Alain Tao
In April, French President Emmanuel Macron found himself in hot water after making controversial statements in an explosive interview after a state visit to China.
The French leader warned against becoming “America’s followers” and reminded Europeans that if not enough is done to strengthen European autonomy, European countries “will become vassals” when tensions escalate between the United States and China.
These comments sent European policymakers into damage control, with Polish Prime Minister Mateusz Morawiecki declaring that “instead of building strategic autonomy away from the United States, I propose a strategic partnership with the United States.”
However, a largely overlooked remark by Macron may prove to be the most consequential. The French leader also suggested that Europe reduce its dependence on the “extraterritoriality of the U.S. dollar,” referring to Washington’s ability to deny countries access to the dollar-dominated global financial system.

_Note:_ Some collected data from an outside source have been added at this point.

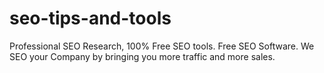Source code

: # seo-tips-and-tools
Professional SEO Research, 100% Free SEO tools. Free SEO Software. We SEO your Company by bringing you more traffic and more sales.
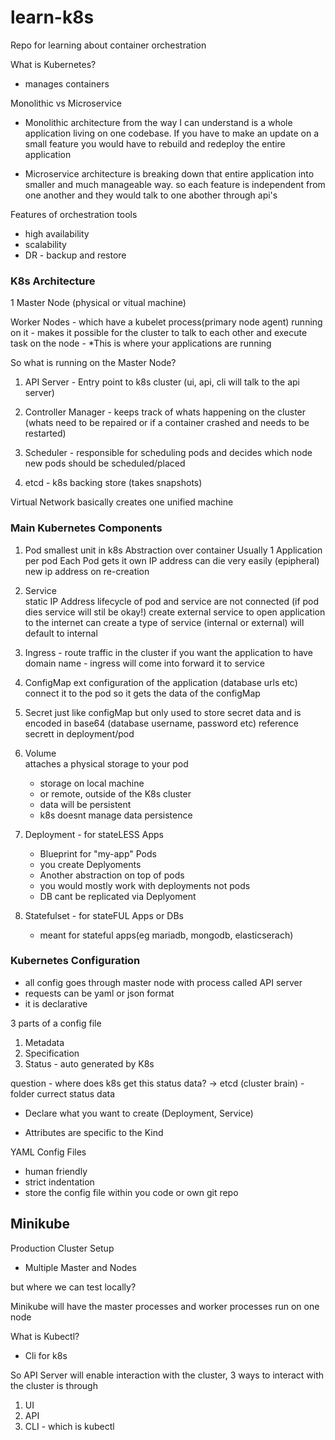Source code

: # learn-k8s
Repo for learning about container orchestration

What is Kubernetes?
 - manages containers

 Monolithic vs Microservice

- Monolithic architecture from the way I can understand is a whole application living on one codebase. If you have to make an update on a small feature you would have to rebuild and redeploy the entire application

- Microservice architecture is breaking down that entire application into smaller and much manageable way. so each feature is independent from one another and they would talk to one abother through api's

Features of orchestration tools

 - high availability
 - scalability
 - DR - backup and restore

### K8s Architecture

 1 Master Node (physical or vitual machine)

 Worker Nodes - which have a kubelet process(primary node agent) running on it - makes it possible for the cluster to talk to each other and execute task on the node - *This is where your applications are running

 So what is running on the Master Node?

1. API Server - Entry point to k8s cluster (ui, api, cli will talk to the api server)

2. Controller Manager - keeps track of whats happening on the cluster (whats need to be repaired or if a container crashed and needs to be restarted)

3. Scheduler - responsible for scheduling pods and decides which node new pods should be scheduled/placed

4. etcd - k8s backing store (takes snapshots)

Virtual Network
 basically creates one unified machine

### Main Kubernetes Components

 1. Pod 
    smallest unit in k8s
    Abstraction over container
    Usually 1 Application per pod
    Each Pod gets it own IP address
    can die very easily (epipheral)
    new ip address on re-creation

2.   Service  
    static IP Address
    lifecycle of pod and service are not connected (if pod dies service will stil be okay!)
    create external service to open application to the internet
    can create a type of service (internal or external)
    will default to internal

3. Ingress    - route traffic in the cluster
    if you want the application to have domain name - ingress will come into forward it to service

4. ConfigMap 
    ext configuration of the application (database urls etc)
    connect it to the pod so it gets the data of the configMap

5. Secret
    just like configMap but only used to store secret data and is encoded in base64 (database username, password etc)
    reference secrett in deployment/pod

6. Volume    
    attaches a physical storage to your pod

    - storage on local machine
    - or remote, outside of the K8s cluster
    - data will be persistent
    - k8s doesnt manage data persistence

7. Deployment - for stateLESS Apps

    - Blueprint for "my-app" Pods
    - you create Deplyoments
    - Another abstraction on top of pods
    - you would mostly work with deployments not pods
    - DB cant be replicated via Deplyoment

8. Statefulset - for stateFUL Apps or DBs
    - meant for stateful apps(eg mariadb, mongodb, elasticserach)
  

### Kubernetes Configuration

- all config goes through master node with process called API server
- requests can be yaml or json format
- it is declarative

3 parts of a config file

1. Metadata
2. Specification
3. Status - auto generated by K8s

question - where does k8s get this status data?
-> etcd (cluster brain) - folder currect status data
   
- Declare what you want to create (Deployment, Service)

- Attributes are specific to the Kind 

YAML Config Files

- human friendly
- strict indentation
- store the config file within you code or own git repo


## Minikube

Production Cluster Setup
- Multiple Master and Nodes

but where we can test locally?

Minikube will have the master processes and worker processes run on one node

What is Kubectl?

- Cli for k8s

So API Server will enable interaction with the cluster,
3 ways to interact with the cluster is through

1. UI
2. API
3. CLI - which is kubectl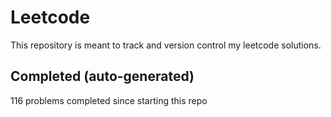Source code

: # Leetcode

This repository is meant to track and version control my leetcode solutions.

## Completed (auto-generated)

116 problems completed since starting this repo
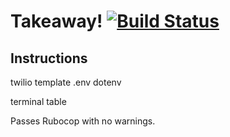 # Takeaway! [![Build Status](https://travis-ci.com/StuBehan/takeaway-challenge.svg?branch=master)](https://travis-ci.com/StuBehan/takeaway-challenge)

## Instructions


twilio template .env dotenv 

terminal table
 

Passes Rubocop with no warnings. 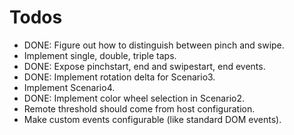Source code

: # Todos

   * DONE: Figure out how to distinguish between pinch and swipe. 
   * Implement single, double, triple taps.
   * DONE: Expose pinchstart, end and swipestart, end events. 
   * DONE: Implement rotation delta for Scenario3.
   * Implement Scenario4.
   * DONE: Implement color wheel selection in Scenario2. 
   * Remote threshold should come from host configuration. 
   * Make custom events configurable (like standard DOM events).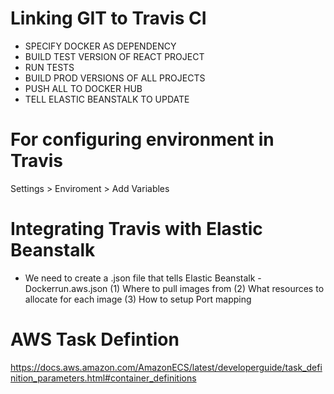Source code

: # Linking GIT to Travis CI

- SPECIFY DOCKER AS DEPENDENCY
- BUILD TEST VERSION OF REACT PROJECT
- RUN TESTS
- BUILD PROD VERSIONS OF ALL PROJECTS
- PUSH ALL TO DOCKER HUB
- TELL ELASTIC BEANSTALK TO UPDATE

# For configuring environment in Travis

Settings > Enviroment > Add Variables

# Integrating Travis with Elastic Beanstalk

- We need to create a .json file that tells Elastic Beanstalk - Dockerrun.aws.json
  (1) Where to pull images from
  (2) What resources to allocate for each image
  (3) How to setup Port mapping

# AWS Task Defintion

https://docs.aws.amazon.com/AmazonECS/latest/developerguide/task_definition_parameters.html#container_definitions
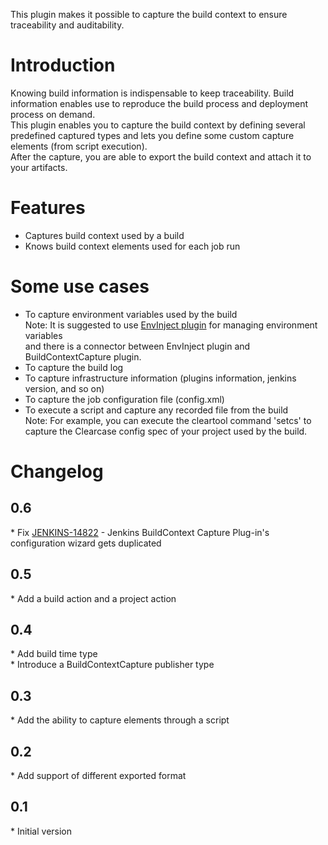 This plugin makes it possible to capture the build context to ensure
traceability and auditability.

# Introduction

Knowing build information is indispensable to keep traceability. Build
information enables use to reproduce the build process and deployment
process on demand.  
This plugin enables you to capture the build context by defining several
predefined captured types and lets you define some custom capture
elements (from script execution).  
After the capture, you are able to export the build context and attach
it to your artifacts.

# Features

-   Captures build context used by a build
-   Knows build context elements used for each job run

# Some use cases

-   To capture environment variables used by the build  
    Note: It is suggested to use [EnvInject
    plugin](http://localhost:8085/display/JENKINS/EnvInject+Plugin) for
    managing environment variables  
    and there is a connector between EnvInject plugin and
    BuildContextCapture plugin.
-   To capture the build log
-   To capture infrastructure information (plugins information, jenkins
    version, and so on)
-   To capture the job configuration file (config.xml)
-   To execute a script and capture any recorded file from the build  
    Note: For example, you can execute the cleartool command 'setcs' to
    capture the Clearcase config spec of your project used by the build.

# Changelog

## 0.6

\* Fix
[JENKINS-14822](https://issues.jenkins-ci.org/browse/JENKINS-14822) -
Jenkins BuildContext Capture Plug-in's configuration wizard gets
duplicated

## 0.5

\* Add a build action and a project action

## 0.4

\* Add build time type  
\* Introduce a BuildContextCapture publisher type

## 0.3

\* Add the ability to capture elements through a script

## 0.2

\* Add support of different exported format

## 0.1

\* Initial version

This concern harkens back to former U.S. President Donald Trump’s decision to end Washington’s participation in the Iranian nuclear deal. That reintroduced a stringent sanctions regime that forced European businesses to withdraw from Iran or risk being sanctioned themselves. This unilateral decision drew fierce criticism from Europe of an alleged “weaponization” of the dollar that undermined European sovereignty.
Deals concluded surrounding Macron’s state visit to China seem to indicate a willingness by France to address this concern, namely by supporting the use of the Chinese yuan or renminbi in international trade.

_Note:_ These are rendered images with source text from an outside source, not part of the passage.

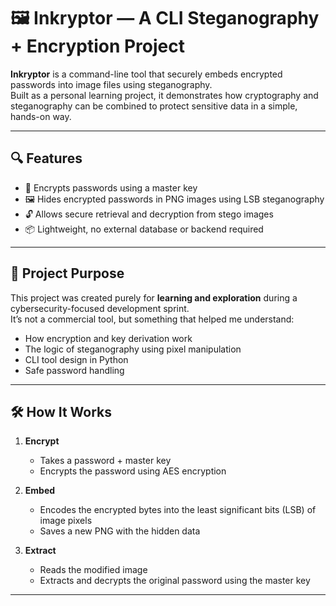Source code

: # 🖼️ Inkryptor — A CLI Steganography + Encryption Project

**Inkryptor** is a command-line tool that securely embeds encrypted passwords into image files using steganography.  
Built as a personal learning project, it demonstrates how cryptography and steganography can be combined to protect sensitive data in a simple, hands-on way.

---

## 🔍 Features

- 🔐 Encrypts passwords using a master key
- 🖼️ Hides encrypted passwords in PNG images using LSB steganography
- 🔓 Allows secure retrieval and decryption from stego images
- 📦 Lightweight, no external database or backend required

---

## 🎯 Project Purpose

This project was created purely for **learning and exploration** during a cybersecurity-focused development sprint.  
It’s not a commercial tool, but something that helped me understand:

- How encryption and key derivation work
- The logic of steganography using pixel manipulation
- CLI tool design in Python
- Safe password handling
  
---

## 🛠️ How It Works

1. **Encrypt**
   - Takes a password + master key
   - Encrypts the password using AES encryption

2. **Embed**
   - Encodes the encrypted bytes into the least significant bits (LSB) of image pixels
   - Saves a new PNG with the hidden data

3. **Extract**
   - Reads the modified image
   - Extracts and decrypts the original password using the master key

---
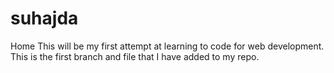 # suhajda
Home
This will be my first attempt at learning to code for web development.  This is the first branch and file that I have added to my repo.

For the very first time, a deal finalized during the visit between French shipping giant CMA CGM and China State Shipbuilding Corporation was made in Chinese yuan. It was the largest shipbuilding order made in China to date, with an order placed for 16 vessels valued at 21 billion yuan ($3.1 billion).
A week prior, France’s Total Energies and China National Offshore Oil Corporation concluded China’s first purchase of liquified natural gas (LNG) in yuan through the Shanghai Petroleum and Natural Gas Exchange.

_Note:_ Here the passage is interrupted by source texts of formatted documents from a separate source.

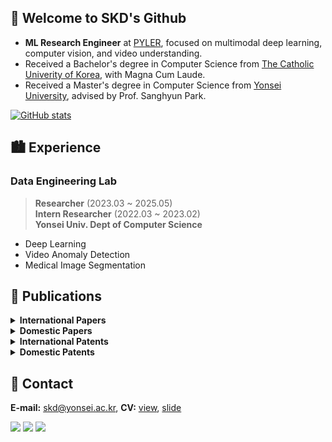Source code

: ## 👋 Welcome to SKD's Github 
- **ML Research Engineer** at [PYLER](https://pyler.tech/), focused on multimodal deep learning, computer vision, and video understanding.
- Received a Bachelor's degree in Computer Science from [The Catholic Univerity of Korea](https://www.catholic.ac.kr/ko/index.do), with Magna Cum Laude.
- Received a Master's degree in Computer Science from [Yonsei University](https://www.yonsei.ac.kr), advised by Prof. Sanghyun Park.

[![GitHub stats](https://github-readme-stats.vercel.app/api?username=skiddieahn&count_private=true&show_icons=true&theme=vue&hide_border=true&rank_icon=github)](https://github.com/SkiddieAhn)

## 🏙 Experience
### Data Engineering Lab
> **Researcher** (2023.03 ~ 2025.05) <br/>**Intern Researcher** (2022.03 ~ 2023.02)   
> **Yonsei Univ. Dept of Computer Science**
- Deep Learning
- Video Anomaly Detection
- Medical Image Segmentation
  
## 📜 Publications
<details>
<summary><b>International Papers</b></summary>

1. Sunghyun Ahn*, Youngwan Jo*, Kijung Lee, Sein Kwon, Inpyo Hong, and Sanghyun Park. (*equally contributed) <b>"AnyAnomaly: Zero-Shot Customizable Video Anomaly Detection with LVLM"</b> arXiv, Preprint [[View](https://arxiv.org/abs/2503.04504)][[Code](https://github.com/SkiddieAhn/Paper-AnyAnomaly)]
2. Inpyo Hong, Youngwan Jo, Hyojeong Lee, Sunghyun Ahn, and Sanghyun Park. <b>"GranQ: Granular Zero-Shot Quantization with Unified Layer-Channel Awareness"</b> arXiv, Preprint [[View](https://arxiv.org/abs/2503.18339)]
3. Kijung Lee, Youngwan Jo, Sunghyun Ahn, and Sanghyun Park. <b>"MDVAD: Multimodal Diffusion for Video Anomaly Detection"</b> Pacific-Asia Conference on Knowledge Discovery and Data Mining (PAKDD), regular paper, June 2025. (BK, IF=1) [[View](https://link.springer.com/chapter/10.1007/978-981-96-8170-9_10)]
4. Inpyo Hong, Youngwan Jo, Hyojeong Lee, Sunghyun Ahn, and Sanghyun Park. <b>"Advanced Knowledge Transfer: Refined Feature Distillation for Zero-Shot Quantization in Edge Computing"</b> ACM/SIGAPP Symposium On Applied Computing (SAC), regular paper, Mar 2025. (BK, IF=1) [[View](https://arxiv.org/abs/2412.19125)]
5. Sunghyun Ahn, Youngwan Jo, Kijung Lee, and Sanghyun Park. <b>"VideoPatchCore: An Effective Method to Memorize Normality for Video Anomaly Detection"</b> Asian Conference on Computer Vision (ACCV), regular paper, Sep 2024. (BK, IF=1) [[View](https://arxiv.org/abs/2409.16225)][[Code](https://github.com/SkiddieAhn/Paper-VideoPatchCore)] 
6. **[SCIE]** Seungkyun Hong*, Sunghyun Ahn*, Youngwan Jo, and Sanghyun Park. (*equally contributed) <b>"Making Anomalies More Anomalous: Video Anomaly Detection Using a Novel Generator and Destroyer"</b> IEEE Access (2024): 36712-36726. (IF: 3.9, JCR: Q2) [[View](https://ieeexplore.ieee.org/document/10462109/)][[Code](https://github.com/SkiddieAhn/Paper-Making-Anomalies-More-Anomalous)] 
7. Seungkyun Hong*, Sunghyun Ahn*, Youngwan Jo, and Sanghyun Park. (*equally contributed) <b>"Dual Stream Fusion U-Net Transformers for
3D Medical Image Segmentation"</b> IEEE International Conference on Big Data and Smart Computing (BigComp), regular paper, Feb 2024. [[View](https://ieeexplore.ieee.org/abstract/document/10488278)][[Code](https://github.com/SkiddieAhn/Paper-DS-UNETR)] 

  
</details>

<details>
<summary><b>Domestic Papers</b></summary>

1. 안성현, 조영완, 이기정, 권세인 and 박상현. <b>"Anomaly LVLM: LVLM을 활용한 사용자 맞춤형 비디오 이상 탐지 연구"</b> 한국정보과학회 학술발표논문집 (2024): 120-122. [[View](https://www.dbpia.co.kr/journal/articleDetail?nodeId=NODE12041808)] 🏆
2. 김은지, 안성현, 이효정 and 박상현. <b>"MSPD: 자기 지도 학습 기반 저선량 CT 디노이징을 위한 다해상도 픽셀 무작위 배열 다운샘플링 네트워크"</b> 한국정보과학회 학술발표논문집 (2024): 123-125. [[View](https://www.dbpia.co.kr/journal/articleDetail?nodeId=NODE12041810)]
3. 홍인표, 조영완, 안성현, 김은지, 권세인 and 박상현. <b>"DQ-ResUNet: 의료 영상 분할의 효율성 개선을 위한 동적 양자화 기반 최적화"</b> 한국정보과학회 학술발표논문집 (2024): 708-710. [[View](https://www.dbpia.co.kr/journal/articleDetail?nodeId=NODE11861961)]
4. 이기정, 안성현, 김현진 and 박상현. <b>"FFAE: 비디오 이상 탐지를 위한 비디오 프레임 전처리 및 특징 융합 방법"</b> 한국정보과학회 학술발표논문집 (2023): 526-528. [[View](https://www.dbpia.co.kr/journal/articleDetail?nodeId=NODE11705154)]
5. 안성현, 김환희, 권세인 and 박상현. <b>"C-Swin UNETR: 3D 의료 영상 분할을 위한 채널 어텐션이 적용된 Swin Transformer"</b> 한국정보과학회 학술발표논문집 (2023): 787-789. [[View](https://www.dbpia.co.kr/journal/articleDetail?nodeId=NODE11488179)]
6. 안성현, 조영완, and 박상현. <b>"다중 객체 비디오에서의 어텐션 기반 단일 객체 추적 모델 연구"</b> 한국정보과학회 학술발표논문집 (2022): 628-630. [[View](https://www.dbpia.co.kr/journal/articleDetail?nodeId=NODE11224192)]
   
</details>

<details>
<summary><b>International Patents</b></summary>

1. Kijung Lee, Youngwan Jo, Sunghyun Ahn, and Sanghyun Park. <b>"Method of Detecting Video Anomaly on the Basis of Multimodal Diffusion and Device Therefor"</b> ID: 19/078,589 (2025). [[View](http://delab.yonsei.ac.kr/publications/international/patent/2025-03-14-METHOD%20OF%20DETECTING%20VIDEO%20ANOMALY%20ON%20BASIS%20OF%20MULTIMODAL%20DIFFUSION%20AND%20DEVICE%20THEREFOR/)]
2. Seungkyun Hong, Sunghyun Ahn, Youngwan Jo, and Sanghyun Park. <b>"Image segmentation method using dual attention and the device utilizing it"</b> ID: PCT/KR2023/020370 (2023). [[View](http://delab.yonsei.ac.kr/publications/international/patent/2023-12-12-Image%20segmentation%20method%20using%20dual%20attention%20and%20the%20device%20utilizing%20it/)]
   
</details>

<details>
<summary><b>Domestic Patents</b></summary>

1. 이기정, 조영완, 안성현, and 박상현. <b>"다중모달 확산 기반의 비디오 이상 탐지 방법 및 장치"</b> ID: 10-2024-0055081 (2024). [[View](http://delab.yonsei.ac.kr/publications/domestic/patent/2024-04-25-%EB%8D%94%EC%A4%91%EB%AA%A8%EB%8B%AC-%ED%99%95%EC%82%B0-%EA%B8%B0%EB%B0%98%EC%9D%98-%EB%B9%84%EB%94%94%EC%98%A4-%EC%9D%B4%EC%83%81-%ED%83%90%EC%A7%80-%EB%B0%A9%EB%B2%95-%EB%B0%8F-%EC%9E%A5%EC%B9%98/)]
2. 홍승균, 안성현, 조영완, and 박상현. <b>"F2LM 기반의 비디오 이상 탐지 방법 및 장치"</b> ID: 10-2024-0055080 (2024). [[View](http://delab.yonsei.ac.kr/publications/domestic/patent/2024-04-25-F2LM-%EA%B8%B0%EB%B0%98%EC%9D%98-%EB%B9%84%EB%94%94%EC%98%A4-%EC%9D%B4%EC%83%81-%ED%83%90%EC%A7%80-%EB%B0%A9%EB%B2%95-%EB%B0%8F-%EC%9E%A5%EC%B9%98/)]
3. 홍승균, 안성현, 조영완, and 박상현. <b>"이중 어텐션을 이용한 이미지 세그멘테이션 방법 및 이를 활용한 장치"</b> ID: 10-2023-0124697 (2023). [[View](http://delab.yonsei.ac.kr/publications/domestic/patent/2023-09-19-%EC%9D%B4%EC%A4%91%20%EC%96%B4%ED%85%90%EC%85%98%EC%9D%84%20%EC%9D%B4%EC%9A%A9%ED%95%9C%20%EC%9D%B4%EB%AF%B8%EC%A7%80%20%EC%84%B8%EA%B7%B8%EB%A9%98%ED%85%8C%EC%9D%B4%EC%85%98%20%EB%B0%A9%EB%B2%95%20%EB%B0%8F%20%EC%9D%B4%EB%A5%BC%20%ED%99%9C%EC%9A%A9%ED%95%9C%20%EC%9E%A5%EC%B9%98/)]
   
</details>


## 🤙 Contact
**E-mail:** skd@yonsei.ac.kr, **CV:** [view](https://shacoding.com/wp-content/uploads/2019/07/SHA_CV_0308.pdf), [slide](https://shacoding.com/wp-content/uploads/2019/07/SHA_PF_0626.pdf)
</p>
<p>
<a href="https://scholar.google.com/citations?user=mKchEwoAAAAJ&hl=ko" target="_blank">
<img src="https://img.shields.io/badge/Google%20Scholar-4285F4?style=flat&logo=Google%20Scholar&logoColor=white" /></a>
<a href="https://www.linkedin.com/in/sunghyunahn-ai" target="_blank">
<img src="https://img.shields.io/badge/-LinkedIn-blue?style=flat&logo=Linkedin&logoColor=white" /></a>
<a href="https://shacoding.com/" target="_blank">
<img src="https://img.shields.io/badge/Tech Blog-21759B?style=flat&logo=wordpress&logoColor=white" /></a>
</p>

“It is clear that French companies are seeking a form of protection against their perceived risks of the dollar, which China leverages to further its agenda of reducing its own exposure to American financial extraterritoriality,” observed Dr. Mathieu Duchâtel, the director of international studies at Institut Montaigne, a Paris-based think tank.
By using the yuan instead of the dollar, these transactions do away with U.S. banks as an intermediary. Amassing the Chinese currency also allows French companies to make purchases in China directly without the United States as a middleman. This arrangement could eventually radically transform the global role of Chinese banking institutions, as the internationalization of the Chinese currency would push them to the forefront of the international financial system.
These deals follow a growing trend of countries adopting the yuan for international trade. Last April, Israel added the yuan to its foreign currency reserves and in August Egypt said it would issue government bonds in yuan. This February, Iraq announced its intentions to allow trade from China to be settled in yuan, while Brazil completely abandoned the dollar in its commerce with China by agreeing with Beijing to trade in mutual currencies.
During his own visit to China, Brazilian President Luiz Inacio Lula da Silva openly bashed the centrality of the U.S. dollar. “Why should every country have to be tied to the dollar for trade?… Who decided the dollar would be the [world’s] currency?” questioned Lula in a clear rebuke of the role of the U.S. dollar. “Today, countries have to chase after dollars to export, when they could be exporting in their own currencies,” he continued.
For Paris, however, its stance on the issue is still far from evident. “It is much too early to tell if these renminbi-denominated deals signal a broader French support for the internationalization of China’s currency,” Duchâtel warned. “At this stage, there is only anecdotal evidence, but it is a trend worth observing.”